Il libro, solo marginalmente può avere un qualche effetto in questo senso. Si tratta di un processo storico-politico. Credo che il mio libro possa avere qualche effetto sugli israeliani per fare chiarezza riguardo alla nascita del problema dei profughi palestinesi; in qualche modo ha forse potuto influenzare la gente che ha portato avanti il processo di pace avviato con Oslo. Josi Bailen, in effetti, mi ha detto di averlo letto molto attentamente, pagina dopo pagina. Ecco, forse potrebbe avere qualche effetto in questo senso, tuttavia credo che questo sia soprattutto un processo storico che ha a che vedere con ciò che accade sul campo, con la demografia, con il potere militare, con l’ideologia e così via.

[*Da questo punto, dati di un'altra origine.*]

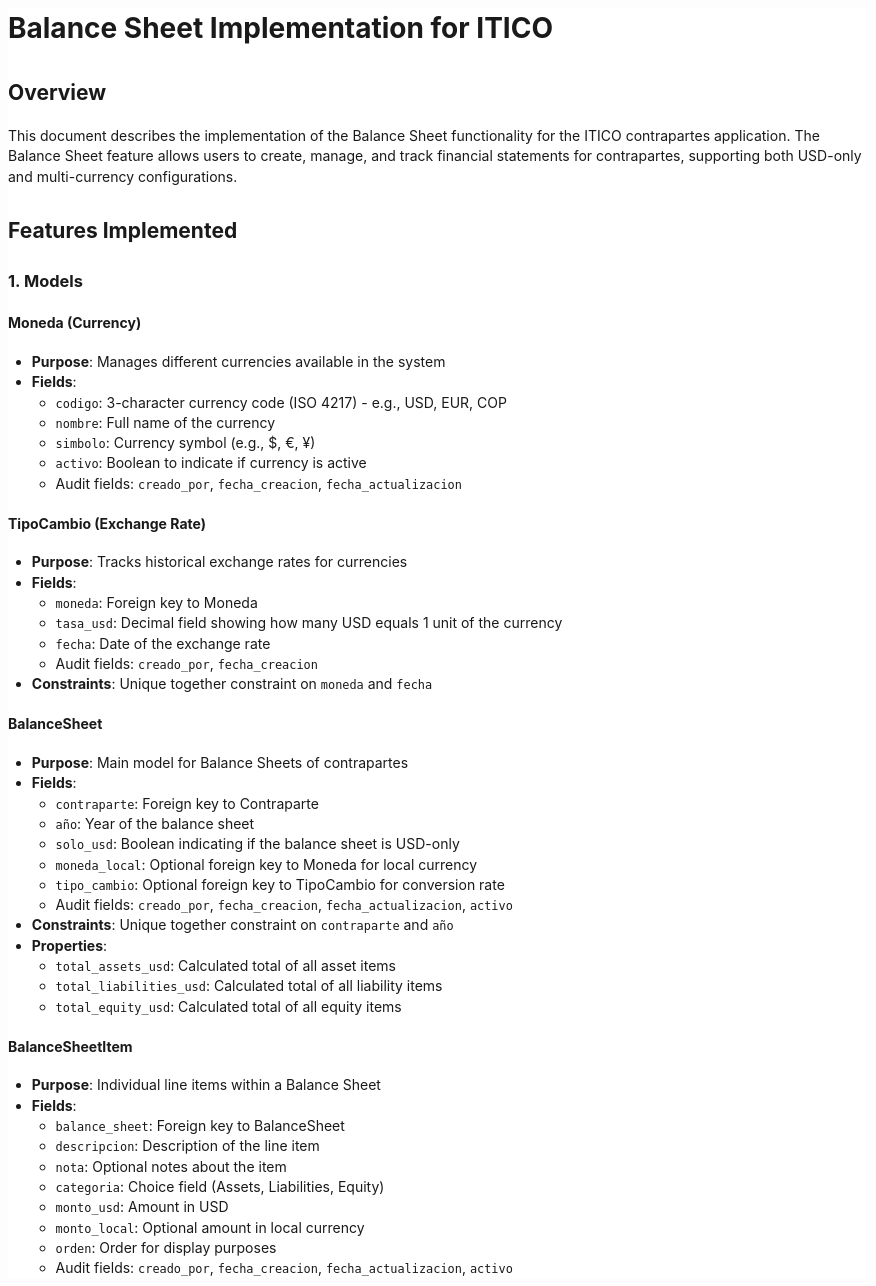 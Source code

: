 # Balance Sheet Implementation for ITICO

## Overview

This document describes the implementation of the Balance Sheet functionality for the ITICO contrapartes application. The Balance Sheet feature allows users to create, manage, and track financial statements for contrapartes, supporting both USD-only and multi-currency configurations.

## Features Implemented

### 1. Models

#### Moneda (Currency)
- **Purpose**: Manages different currencies available in the system
- **Fields**:
  - `codigo`: 3-character currency code (ISO 4217) - e.g., USD, EUR, COP
  - `nombre`: Full name of the currency
  - `simbolo`: Currency symbol (e.g., $, €, ¥)
  - `activo`: Boolean to indicate if currency is active
  - Audit fields: `creado_por`, `fecha_creacion`, `fecha_actualizacion`

#### TipoCambio (Exchange Rate)
- **Purpose**: Tracks historical exchange rates for currencies
- **Fields**:
  - `moneda`: Foreign key to Moneda
  - `tasa_usd`: Decimal field showing how many USD equals 1 unit of the currency
  - `fecha`: Date of the exchange rate
  - Audit fields: `creado_por`, `fecha_creacion`
- **Constraints**: Unique together constraint on `moneda` and `fecha`

#### BalanceSheet
- **Purpose**: Main model for Balance Sheets of contrapartes
- **Fields**:
  - `contraparte`: Foreign key to Contraparte
  - `año`: Year of the balance sheet
  - `solo_usd`: Boolean indicating if the balance sheet is USD-only
  - `moneda_local`: Optional foreign key to Moneda for local currency
  - `tipo_cambio`: Optional foreign key to TipoCambio for conversion rate
  - Audit fields: `creado_por`, `fecha_creacion`, `fecha_actualizacion`, `activo`
- **Constraints**: Unique together constraint on `contraparte` and `año`
- **Properties**:
  - `total_assets_usd`: Calculated total of all asset items
  - `total_liabilities_usd`: Calculated total of all liability items
  - `total_equity_usd`: Calculated total of all equity items

#### BalanceSheetItem
- **Purpose**: Individual line items within a Balance Sheet
- **Fields**:
  - `balance_sheet`: Foreign key to BalanceSheet
  - `descripcion`: Description of the line item
  - `nota`: Optional notes about the item
  - `categoria`: Choice field (Assets, Liabilities, Equity)
  - `monto_usd`: Amount in USD
  - `monto_local`: Optional amount in local currency
  - `orden`: Order for display purposes
  - Audit fields: `creado_por`, `fecha_creacion`, `fecha_actualizacion`, `activo`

Certo, il libro può essere considerato come la fondazione di ciò che chiamo la “nuova storiografia” su Israele, della nuova storia di Israele. Credo sia stato il libro più importante in questo processo di maggiore apertura ed equilibrio nel giudizio su Israele. In passato la storiografia su Israele, i testi scritti negli ’50 e ’60 e ’70 erano estremamente politicamente mobilitati, al servizio dello Stato, dell’esercito. Negli anni ’80 nuovi storici cominciarono a scrivere una storia, per così dire più oggettiva. E credo che il mio libro sul problema dei profughi abbia rappresentato un buon esempio di questa nuova tendenza volta appunto a una storia più oggettiva.
Veniamo al processo di pace. Uno dei problemi più scottanti, ma anche più difficili, è il “tasso” di indipendenza di un possibile futuro stato palestinese. Sarà possibile per il mondo palestinese diventare indipendente sul piano economico?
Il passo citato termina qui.